Previous investigations attempted the identification of nsCL/P genetic factors by comparison of discordant MZ twins. Mansilla et al.,[9] by comparing sequences of 18 candidate genes, did not find etiologic somatic mutations in 13 MZ pairs. Similarly, Kimani et al.[10] investigated 25 discordant MZ twin pairs with different genome scale genetic methods; they not only concluded that postzygotic genomic alterations are not a common cause of MZ twin discordance for isolated nsCL/P but also suggested that detection of discordant events in other MZ twin pairs would be remarkable and of potential disease significance.

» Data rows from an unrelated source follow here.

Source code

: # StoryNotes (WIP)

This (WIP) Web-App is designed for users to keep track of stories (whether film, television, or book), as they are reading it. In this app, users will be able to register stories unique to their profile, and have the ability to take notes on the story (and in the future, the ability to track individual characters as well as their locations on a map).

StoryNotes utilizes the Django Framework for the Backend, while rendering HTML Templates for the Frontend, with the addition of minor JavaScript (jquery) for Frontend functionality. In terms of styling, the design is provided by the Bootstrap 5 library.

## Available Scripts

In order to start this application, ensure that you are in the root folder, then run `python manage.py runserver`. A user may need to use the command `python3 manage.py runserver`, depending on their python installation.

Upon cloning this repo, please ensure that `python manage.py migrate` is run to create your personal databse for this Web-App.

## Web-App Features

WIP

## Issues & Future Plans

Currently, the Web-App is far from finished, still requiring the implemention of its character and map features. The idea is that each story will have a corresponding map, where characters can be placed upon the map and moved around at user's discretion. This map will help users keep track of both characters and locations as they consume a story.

A possible limitation of our study was related with the CNV calling method from microarray data. Indeed, discrimination of biologically relevant data from noise CNV is still a bioinformatics challenge and different algorithms produce different results.[17] We tried to increase accuracy for CNV calling by setting stringent threshold of CNV size and spanning SNP number. However, this could reduce sensitivity increasing missing calls, while the false positive call remains a concrete possibility, as observed in other investigations.[18] There is no clear estimate of the rate of somatic CNVs, and our sample that is limited to discordant twins, in theory should have a higher rate of such events. Considering all these limitations, together with the small size of our sample study, the results of this investigation should be considered with caution and more data obtained with different technical approaches are needed to evaluate the real impact of CNVs in nsCL/P. Further investigations of specifically involved tissue, aimed to screen for epigenetic factors or postzygotic somatic mutation events, could possibly help to explain different trait expression in MZ twins.